Velocity Reviews - Computer Hardware Reviews

Velocity Reviews > Newsgroups > Programming > C++ > Using std::lexicographical_compare with ignore case equalitydoesn't always work

Reply
Thread Tools

Using std::lexicographical_compare with ignore case equalitydoesn't always work

 
 
Alex Buell
Guest
Posts: n/a
 
      12-28-2008
The short snippet below demonstrates the problem I'm having with
std::lexicographical_compare() in that it does not reliably work!

#include <iostream>
#include <vector>
#include <ctype.h>

bool compare_ignore_case_equals(char c1, char c2)
{
return toupper(c1) == toupper(c2);
}

bool compare_ignore_case_less(char c1, char c2)
{
return toupper(c1) < toupper(c2);
}

int main(int argc, char *argv[])
{
std::vector<std::string> args(argv + 1, argv + argc);
const char *words[] =
{
"add", "del", "new", "help"
};

std::vector<std::string> list(words, words + (sizeof words / sizeof words[0]));
std::vector<std::string>::iterator word = list.begin();
while (word != list.end())
{
std::cout << "Testing " << *word << " = " << args[0];
if (std::lexicographical_compare(
word->begin(), word->end(),
args[0].begin(), args[0].end(),
compare_ignore_case_equals))
{
std::cout << " found!\n";
break;
}

std::cout << "\n";
word++;
}
}

Here's an example:

./quick new
Testing add = new
Testing del = new found!

That simply cannot be correct, what is it that I've done wrongly? Thanks
--
http://www.munted.org.uk

Fearsome grindings.

 
Reply With Quote
 
 
 
 
Alex Buell
Guest
Posts: n/a
 
      12-28-2008
On Sun, 28 Dec 2008 09:09:32 -0500, I waved a wand and this message
magically appears in front of Pete Becker:

> > if (std::lexicographical_compare(
> > word->begin(), word->end(),
> > args[0].begin(), args[0].end(),
> > compare_ignore_case_equals))

>
> First, remove compare_ignore_case_equals and try again. You'll get
> similar problems. Then read about lexicographical_compare and what
> its return value means.


I've now switched to using this:

#include <string.h>
#include <string>

inline int strcasecmp(const std::string& s1, const std::string& s2)
{
return strcasecmp(s1.c_str(), s2.c_str());
}

This leverages C++'s ability to overload functions and works better.

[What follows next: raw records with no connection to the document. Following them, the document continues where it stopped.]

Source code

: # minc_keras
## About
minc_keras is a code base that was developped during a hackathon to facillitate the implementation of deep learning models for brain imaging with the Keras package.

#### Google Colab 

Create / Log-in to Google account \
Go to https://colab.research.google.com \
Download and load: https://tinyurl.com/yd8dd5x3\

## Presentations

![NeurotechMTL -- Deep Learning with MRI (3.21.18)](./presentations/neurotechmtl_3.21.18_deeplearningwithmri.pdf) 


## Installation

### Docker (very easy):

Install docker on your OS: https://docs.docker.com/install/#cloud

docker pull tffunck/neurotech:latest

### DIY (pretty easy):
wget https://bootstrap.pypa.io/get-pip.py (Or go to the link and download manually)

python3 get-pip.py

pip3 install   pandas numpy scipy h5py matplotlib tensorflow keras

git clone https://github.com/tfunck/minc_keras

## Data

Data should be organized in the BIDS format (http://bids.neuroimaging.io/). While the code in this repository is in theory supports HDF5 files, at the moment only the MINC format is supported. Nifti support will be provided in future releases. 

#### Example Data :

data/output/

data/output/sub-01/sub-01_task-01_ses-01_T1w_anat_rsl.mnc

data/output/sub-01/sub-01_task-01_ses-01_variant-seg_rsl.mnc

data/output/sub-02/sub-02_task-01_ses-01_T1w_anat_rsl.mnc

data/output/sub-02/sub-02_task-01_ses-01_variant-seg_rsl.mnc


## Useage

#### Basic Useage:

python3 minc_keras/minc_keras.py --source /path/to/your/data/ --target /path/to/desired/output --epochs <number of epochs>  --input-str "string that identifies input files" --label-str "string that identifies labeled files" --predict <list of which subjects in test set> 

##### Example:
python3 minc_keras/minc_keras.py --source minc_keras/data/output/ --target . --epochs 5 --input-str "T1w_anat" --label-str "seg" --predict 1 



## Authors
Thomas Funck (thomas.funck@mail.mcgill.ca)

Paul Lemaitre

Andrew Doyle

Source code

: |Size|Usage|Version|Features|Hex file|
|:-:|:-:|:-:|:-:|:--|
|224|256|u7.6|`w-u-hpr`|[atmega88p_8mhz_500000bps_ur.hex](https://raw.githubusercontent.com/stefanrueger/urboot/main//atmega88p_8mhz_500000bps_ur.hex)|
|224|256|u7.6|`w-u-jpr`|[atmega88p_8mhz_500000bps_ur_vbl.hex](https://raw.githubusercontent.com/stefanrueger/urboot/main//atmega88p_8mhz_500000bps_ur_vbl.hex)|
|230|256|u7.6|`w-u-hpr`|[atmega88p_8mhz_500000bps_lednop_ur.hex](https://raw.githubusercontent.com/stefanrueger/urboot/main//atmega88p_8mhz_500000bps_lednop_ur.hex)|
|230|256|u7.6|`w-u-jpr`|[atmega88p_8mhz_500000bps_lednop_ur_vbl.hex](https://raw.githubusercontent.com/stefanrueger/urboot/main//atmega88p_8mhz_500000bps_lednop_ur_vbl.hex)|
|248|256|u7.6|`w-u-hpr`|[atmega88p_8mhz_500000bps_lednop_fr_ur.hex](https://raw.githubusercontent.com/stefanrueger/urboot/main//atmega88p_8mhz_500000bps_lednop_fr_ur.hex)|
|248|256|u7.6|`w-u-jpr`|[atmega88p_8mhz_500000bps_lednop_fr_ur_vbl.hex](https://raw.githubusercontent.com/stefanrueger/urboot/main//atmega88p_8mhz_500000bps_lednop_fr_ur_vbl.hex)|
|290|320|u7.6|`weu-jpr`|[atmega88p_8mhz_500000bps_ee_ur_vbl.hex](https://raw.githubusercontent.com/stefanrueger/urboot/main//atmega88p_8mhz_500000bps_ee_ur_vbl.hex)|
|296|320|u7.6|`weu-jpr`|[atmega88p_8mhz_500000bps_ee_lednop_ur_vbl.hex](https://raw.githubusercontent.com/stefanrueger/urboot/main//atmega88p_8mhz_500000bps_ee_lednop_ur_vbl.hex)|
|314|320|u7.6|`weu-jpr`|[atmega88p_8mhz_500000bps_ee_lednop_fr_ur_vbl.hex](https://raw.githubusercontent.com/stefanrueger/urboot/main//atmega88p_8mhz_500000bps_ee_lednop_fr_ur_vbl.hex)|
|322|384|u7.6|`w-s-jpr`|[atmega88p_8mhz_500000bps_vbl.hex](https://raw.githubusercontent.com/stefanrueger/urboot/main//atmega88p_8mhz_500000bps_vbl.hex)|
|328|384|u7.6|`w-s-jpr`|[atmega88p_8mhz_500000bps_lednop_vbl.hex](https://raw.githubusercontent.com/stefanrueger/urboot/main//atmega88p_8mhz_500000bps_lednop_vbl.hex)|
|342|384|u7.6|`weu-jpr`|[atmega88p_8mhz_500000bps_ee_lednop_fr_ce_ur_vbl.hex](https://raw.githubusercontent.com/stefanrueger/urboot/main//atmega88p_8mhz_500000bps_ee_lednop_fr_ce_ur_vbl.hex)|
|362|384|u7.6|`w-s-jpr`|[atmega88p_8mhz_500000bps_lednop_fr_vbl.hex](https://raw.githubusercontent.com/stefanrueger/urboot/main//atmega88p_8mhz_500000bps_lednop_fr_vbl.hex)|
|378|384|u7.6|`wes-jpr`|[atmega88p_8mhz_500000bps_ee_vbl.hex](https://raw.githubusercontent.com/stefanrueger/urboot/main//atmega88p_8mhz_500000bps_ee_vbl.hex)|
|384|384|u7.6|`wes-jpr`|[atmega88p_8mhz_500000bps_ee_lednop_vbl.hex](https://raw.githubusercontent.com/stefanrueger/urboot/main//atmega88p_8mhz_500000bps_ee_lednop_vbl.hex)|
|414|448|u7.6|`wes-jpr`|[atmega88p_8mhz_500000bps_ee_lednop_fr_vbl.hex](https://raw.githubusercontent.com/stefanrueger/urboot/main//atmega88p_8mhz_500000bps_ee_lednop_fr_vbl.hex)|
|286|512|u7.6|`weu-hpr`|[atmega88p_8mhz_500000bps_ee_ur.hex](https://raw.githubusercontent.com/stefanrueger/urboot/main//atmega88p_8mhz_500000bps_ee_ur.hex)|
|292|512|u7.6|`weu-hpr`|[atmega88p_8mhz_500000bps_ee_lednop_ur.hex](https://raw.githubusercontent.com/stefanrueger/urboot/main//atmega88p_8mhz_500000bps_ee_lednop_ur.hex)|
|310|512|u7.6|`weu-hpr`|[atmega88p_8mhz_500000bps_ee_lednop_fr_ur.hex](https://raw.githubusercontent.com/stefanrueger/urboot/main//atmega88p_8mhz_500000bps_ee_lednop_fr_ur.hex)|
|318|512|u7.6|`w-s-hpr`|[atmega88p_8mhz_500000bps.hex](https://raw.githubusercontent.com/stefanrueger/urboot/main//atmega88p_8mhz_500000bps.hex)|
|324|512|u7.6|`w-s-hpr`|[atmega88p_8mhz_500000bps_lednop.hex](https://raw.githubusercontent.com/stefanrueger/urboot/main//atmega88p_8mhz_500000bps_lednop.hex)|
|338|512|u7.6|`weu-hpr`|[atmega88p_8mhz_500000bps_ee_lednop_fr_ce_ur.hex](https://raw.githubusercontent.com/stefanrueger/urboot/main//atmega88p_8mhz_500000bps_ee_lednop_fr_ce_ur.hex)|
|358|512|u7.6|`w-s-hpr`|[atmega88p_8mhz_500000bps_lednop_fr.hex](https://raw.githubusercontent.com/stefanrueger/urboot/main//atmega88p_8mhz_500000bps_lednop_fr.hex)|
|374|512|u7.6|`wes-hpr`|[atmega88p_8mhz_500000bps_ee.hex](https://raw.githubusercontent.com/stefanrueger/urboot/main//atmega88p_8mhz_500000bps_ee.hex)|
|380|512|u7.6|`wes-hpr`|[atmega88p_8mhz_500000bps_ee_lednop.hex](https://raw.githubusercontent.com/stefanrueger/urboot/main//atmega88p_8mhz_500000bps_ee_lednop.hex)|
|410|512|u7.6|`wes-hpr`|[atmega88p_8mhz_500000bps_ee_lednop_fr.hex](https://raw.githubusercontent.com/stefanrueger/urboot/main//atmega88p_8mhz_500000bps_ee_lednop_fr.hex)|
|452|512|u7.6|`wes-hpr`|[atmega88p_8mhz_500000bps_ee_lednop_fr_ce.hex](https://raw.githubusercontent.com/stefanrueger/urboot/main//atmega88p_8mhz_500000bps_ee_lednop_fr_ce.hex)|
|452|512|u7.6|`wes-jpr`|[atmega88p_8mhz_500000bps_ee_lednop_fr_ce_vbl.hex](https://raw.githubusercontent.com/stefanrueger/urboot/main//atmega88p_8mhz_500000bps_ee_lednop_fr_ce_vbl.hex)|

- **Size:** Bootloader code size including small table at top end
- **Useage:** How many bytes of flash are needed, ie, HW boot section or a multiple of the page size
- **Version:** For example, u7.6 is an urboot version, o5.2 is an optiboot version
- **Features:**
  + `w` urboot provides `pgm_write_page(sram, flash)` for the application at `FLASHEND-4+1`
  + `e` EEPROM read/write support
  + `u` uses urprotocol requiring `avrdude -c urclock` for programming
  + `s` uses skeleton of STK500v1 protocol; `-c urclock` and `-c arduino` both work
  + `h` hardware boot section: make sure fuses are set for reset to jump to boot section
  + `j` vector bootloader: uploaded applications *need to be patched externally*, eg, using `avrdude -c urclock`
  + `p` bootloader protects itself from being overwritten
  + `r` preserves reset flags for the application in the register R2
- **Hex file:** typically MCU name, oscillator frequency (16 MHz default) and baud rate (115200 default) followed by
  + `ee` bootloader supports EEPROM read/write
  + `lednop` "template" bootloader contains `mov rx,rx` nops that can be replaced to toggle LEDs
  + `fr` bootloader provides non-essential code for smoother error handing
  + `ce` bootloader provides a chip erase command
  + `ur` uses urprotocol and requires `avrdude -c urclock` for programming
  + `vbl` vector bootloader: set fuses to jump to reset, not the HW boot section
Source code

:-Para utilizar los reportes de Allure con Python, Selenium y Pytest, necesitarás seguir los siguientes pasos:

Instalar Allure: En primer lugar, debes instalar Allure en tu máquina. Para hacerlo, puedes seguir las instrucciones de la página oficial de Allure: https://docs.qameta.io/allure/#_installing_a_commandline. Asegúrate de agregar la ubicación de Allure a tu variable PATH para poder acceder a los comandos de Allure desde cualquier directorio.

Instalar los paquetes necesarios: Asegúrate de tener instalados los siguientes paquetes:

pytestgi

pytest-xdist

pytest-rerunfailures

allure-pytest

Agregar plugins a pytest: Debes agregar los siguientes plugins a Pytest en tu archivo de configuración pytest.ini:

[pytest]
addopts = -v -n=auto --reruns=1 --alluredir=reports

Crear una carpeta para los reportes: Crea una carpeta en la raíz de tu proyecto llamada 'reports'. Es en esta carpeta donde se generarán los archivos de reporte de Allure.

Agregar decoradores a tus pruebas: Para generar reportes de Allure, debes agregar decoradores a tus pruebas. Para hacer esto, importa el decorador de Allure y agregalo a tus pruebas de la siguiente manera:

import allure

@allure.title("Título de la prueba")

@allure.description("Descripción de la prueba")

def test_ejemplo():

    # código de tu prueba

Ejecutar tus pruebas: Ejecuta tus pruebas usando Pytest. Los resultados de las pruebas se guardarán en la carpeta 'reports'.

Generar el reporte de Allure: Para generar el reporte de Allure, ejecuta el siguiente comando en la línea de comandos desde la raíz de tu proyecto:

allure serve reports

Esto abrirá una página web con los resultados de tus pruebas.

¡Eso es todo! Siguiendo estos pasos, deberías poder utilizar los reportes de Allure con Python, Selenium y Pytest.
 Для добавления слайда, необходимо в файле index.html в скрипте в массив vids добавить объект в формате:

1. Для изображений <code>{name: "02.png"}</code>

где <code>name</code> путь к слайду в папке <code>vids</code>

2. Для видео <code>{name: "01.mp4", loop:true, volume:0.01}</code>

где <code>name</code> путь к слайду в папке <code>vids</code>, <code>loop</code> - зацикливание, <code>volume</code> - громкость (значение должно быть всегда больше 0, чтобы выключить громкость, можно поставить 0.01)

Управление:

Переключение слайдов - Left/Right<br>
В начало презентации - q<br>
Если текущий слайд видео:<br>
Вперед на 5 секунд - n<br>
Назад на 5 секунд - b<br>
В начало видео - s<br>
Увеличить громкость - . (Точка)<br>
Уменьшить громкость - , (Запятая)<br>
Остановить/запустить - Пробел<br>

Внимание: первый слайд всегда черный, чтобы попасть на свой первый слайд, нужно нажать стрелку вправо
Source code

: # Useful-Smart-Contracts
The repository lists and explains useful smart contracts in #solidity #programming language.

stricmp() isn't standard whilst strcasecmp() is standard ANSI/ISO. Some
posters have mentioned using stricmp() instead of strcasecmp(), which
happens not to be the correct answer. Why?
--
http://www.munted.org.uk

Fearsome grindings.

 
Reply With Quote
 
 
 
 
Alex Buell
Guest
Posts: n/a
 
      12-28-2008
On Sun, 28 Dec 2008 12:51:36 -0500, I waved a wand and this message
magically appears in front of Pete Becker:

> > This leverages C++'s ability to overload functions and works better.
> >
> > stricmp() isn't standard whilst strcasecmp() is standard ANSI/ISO.

>
> No, it's not. It's Unix, if I remeber correctly. But I think I didn't
> make my point clearly enough. The problem isn't fundamentally in the
> predicate. So drop the predicate and use the default predicate until
> you understand what lexicographical_compare does.


strcasecmp() is actually defined in the POSIX standards. But I will
look again at std::lexicograpical_compare() when I get some time. The
program works well enough with strcasecmp().
--
http://www.munted.org.uk

Fearsome grindings.

 
Reply With Quote
 
James Kanze
Guest
Posts: n/a
 
      12-29-2008
On Dec 28, 4:12 pm, Alex Buell <(E-Mail Removed)> wrote:
> On Sun, 28 Dec 2008 09:09:32 -0500, I waved a wand and this message
> magically appears in front of Pete Becker:
>
> > > if (std::lexicographical_compare(
> > > word->begin(), word->end(),
> > > args[0].begin(), args[0].end(),
> > > compare_ignore_case_equals))


> > First, remove compare_ignore_case_equals and try again.
> > You'll get similar problems. Then read about
> > lexicographical_compare and what its return value means.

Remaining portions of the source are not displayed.